* Work required: Go through the entries below and work out how many lines include "file". Answer with the number only.
Segment Start: Supplied data
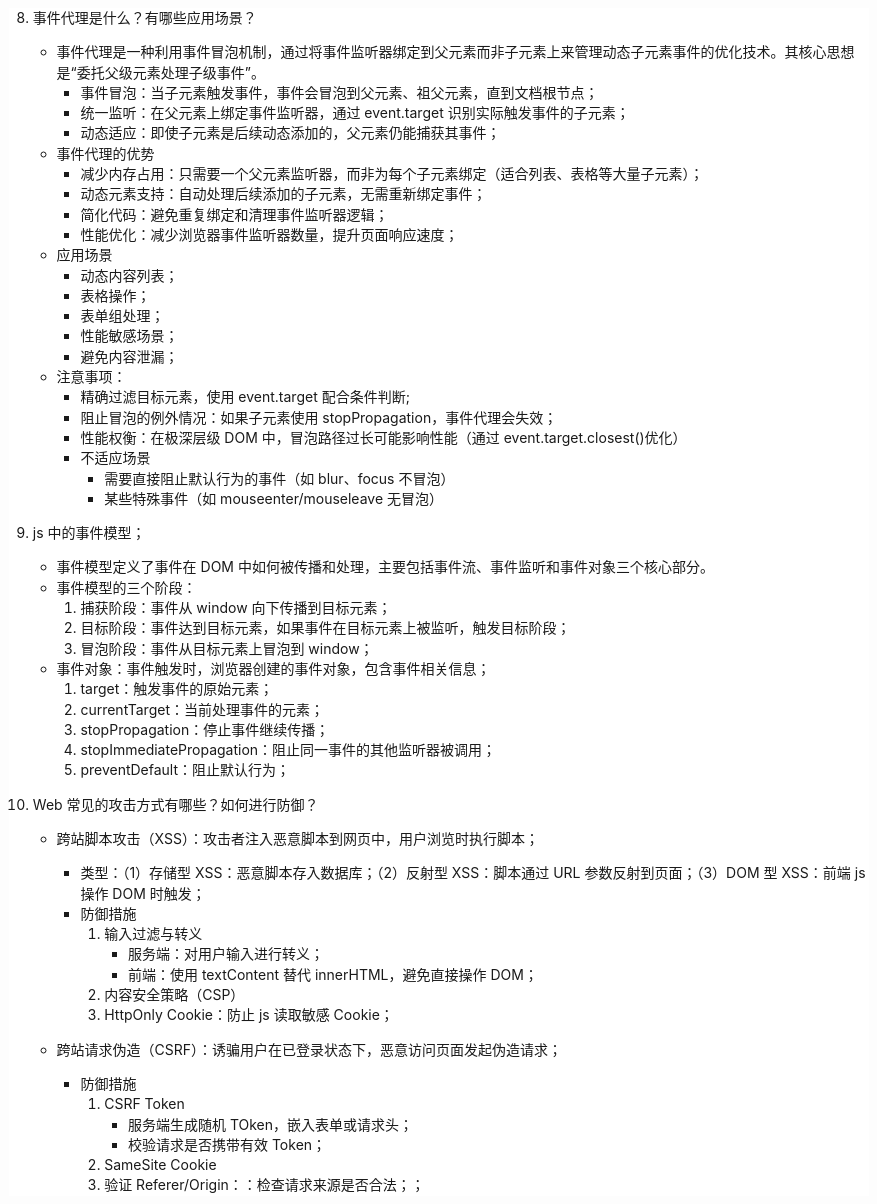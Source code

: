 8. 事件代理是什么？有哪些应用场景？

   - 事件代理是一种利用事件冒泡机制，通过将事件监听器绑定到父元素而非子元素上来管理动态子元素事件的优化技术。其核心思想是“委托父级元素处理子级事件”。
     - 事件冒泡：当子元素触发事件，事件会冒泡到父元素、祖父元素，直到文档根节点；
     - 统一监听：在父元素上绑定事件监听器，通过 event.target 识别实际触发事件的子元素；
     - 动态适应：即使子元素是后续动态添加的，父元素仍能捕获其事件；
   - 事件代理的优势
     - 减少内存占用：只需要一个父元素监听器，而非为每个子元素绑定（适合列表、表格等大量子元素）；
     - 动态元素支持：自动处理后续添加的子元素，无需重新绑定事件；
     - 简化代码：避免重复绑定和清理事件监听器逻辑；
     - 性能优化：减少浏览器事件监听器数量，提升页面响应速度；
   - 应用场景
     - 动态内容列表；
     - 表格操作；
     - 表单组处理；
     - 性能敏感场景；
     - 避免内容泄漏；
   - 注意事项：
     - 精确过滤目标元素，使用 event.target 配合条件判断;
     - 阻止冒泡的例外情况：如果子元素使用 stopPropagation，事件代理会失效；
     - 性能权衡：在极深层级 DOM 中，冒泡路径过长可能影响性能（通过 event.target.closest()优化）
     - 不适应场景
       - 需要直接阻止默认行为的事件（如 blur、focus 不冒泡）
       - 某些特殊事件（如 mouseenter/mouseleave 无冒泡）

9. js 中的事件模型；

   - 事件模型定义了事件在 DOM 中如何被传播和处理，主要包括事件流、事件监听和事件对象三个核心部分。
   - 事件模型的三个阶段：
     1. 捕获阶段：事件从 window 向下传播到目标元素；
     2. 目标阶段：事件达到目标元素，如果事件在目标元素上被监听，触发目标阶段；
     3. 冒泡阶段：事件从目标元素上冒泡到 window；
   - 事件对象：事件触发时，浏览器创建的事件对象，包含事件相关信息；
     1. target：触发事件的原始元素；
     2. currentTarget：当前处理事件的元素；
     3. stopPropagation：停止事件继续传播；
     4. stopImmediatePropagation：阻止同一事件的其他监听器被调用；
     5. preventDefault：阻止默认行为；

10. Web 常见的攻击方式有哪些？如何进行防御？

    - 跨站脚本攻击（XSS）：攻击者注入恶意脚本到网页中，用户浏览时执行脚本；

      - 类型：（1）存储型 XSS：恶意脚本存入数据库；（2）反射型 XSS：脚本通过 URL 参数反射到页面；（3）DOM 型 XSS：前端 js 操作 DOM 时触发；
      - 防御措施
        1. 输入过滤与转义
           - 服务端：对用户输入进行转义；
           - 前端：使用 textContent 替代 innerHTML，避免直接操作 DOM；
        2. 内容安全策略（CSP）
        3. HttpOnly Cookie：防止 js 读取敏感 Cookie；

    - 跨站请求伪造（CSRF）：诱骗用户在已登录状态下，恶意访问页面发起伪造请求；

      - 防御措施
        1. CSRF Token
           - 服务端生成随机 TOken，嵌入表单或请求头；
           - 校验请求是否携带有效 Token；
        2. SameSite Cookie
        3. 验证 Referer/Origin：：检查请求来源是否合法；；
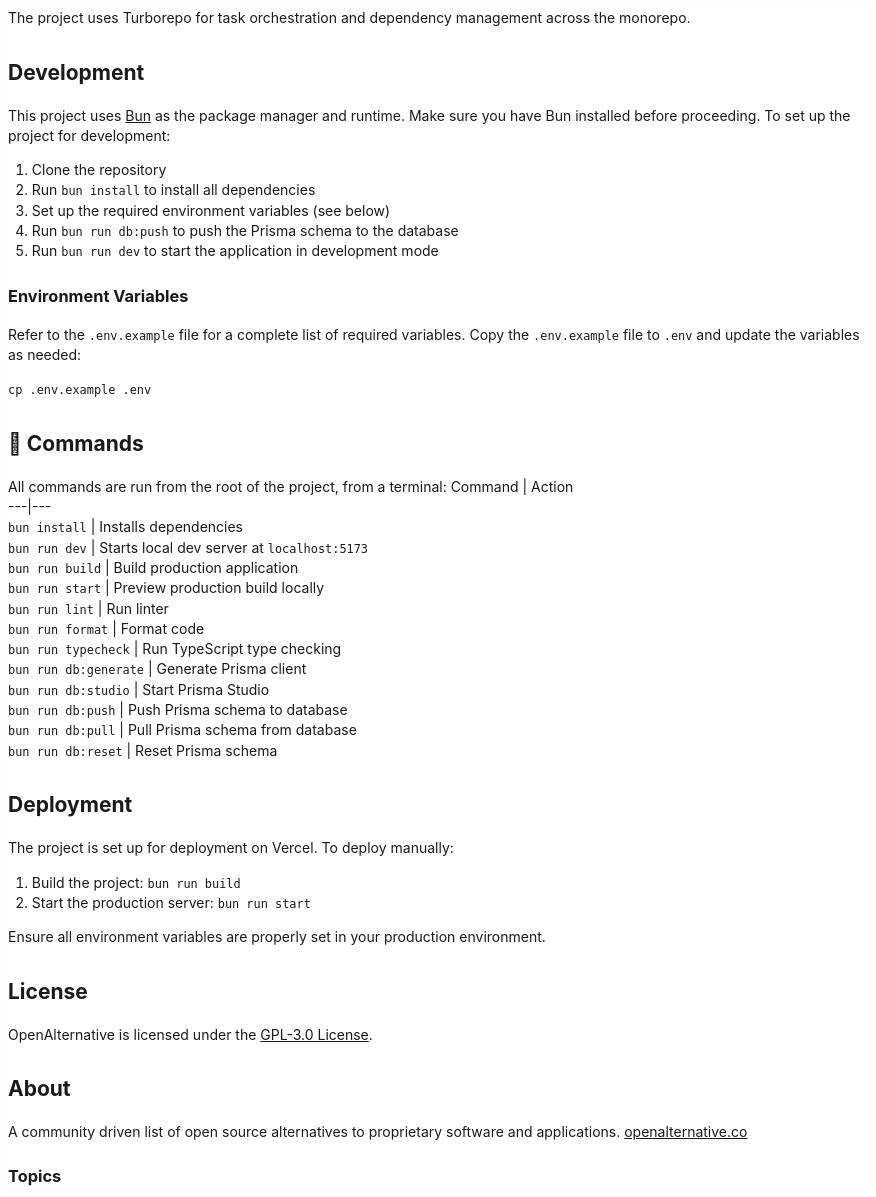 
The project uses Turborepo for task orchestration and dependency management across the monorepo.
## Development
[](https://github.com/piotrkulpinski/openalternative#development)
This project uses [Bun](https://bun.sh/) as the package manager and runtime. Make sure you have Bun installed before proceeding.
To set up the project for development:
  1. Clone the repository
  2. Run `bun install` to install all dependencies
  3. Set up the required environment variables (see below)
  4. Run `bun run db:push` to push the Prisma schema to the database
  5. Run `bun run dev` to start the application in development mode


### Environment Variables
[](https://github.com/piotrkulpinski/openalternative#environment-variables)
Refer to the `.env.example` file for a complete list of required variables.
Copy the `.env.example` file to `.env` and update the variables as needed:
```
cp .env.example .env
```

## 🧞 Commands
[](https://github.com/piotrkulpinski/openalternative#-commands)
All commands are run from the root of the project, from a terminal:
Command | Action  
---|---  
`bun install` | Installs dependencies  
`bun run dev` | Starts local dev server at `localhost:5173`  
`bun run build` | Build production application  
`bun run start` | Preview production build locally  
`bun run lint` | Run linter  
`bun run format` | Format code  
`bun run typecheck` | Run TypeScript type checking  
`bun run db:generate` | Generate Prisma client  
`bun run db:studio` | Start Prisma Studio  
`bun run db:push` | Push Prisma schema to database  
`bun run db:pull` | Pull Prisma schema from database  
`bun run db:reset` | Reset Prisma schema  
## Deployment
[](https://github.com/piotrkulpinski/openalternative#deployment)
The project is set up for deployment on Vercel. To deploy manually:
  1. Build the project: `bun run build`
  2. Start the production server: `bun run start`


Ensure all environment variables are properly set in your production environment.
## License
[](https://github.com/piotrkulpinski/openalternative#license)
OpenAlternative is licensed under the [GPL-3.0 License](https://github.com/piotrkulpinski/openalternative/blob/main/LICENSE).
## About
A community driven list of open source alternatives to proprietary software and applications. 
[openalternative.co](https://openalternative.co "https://openalternative.co")
### Topics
Segment End: Supplied data
* Response area: 2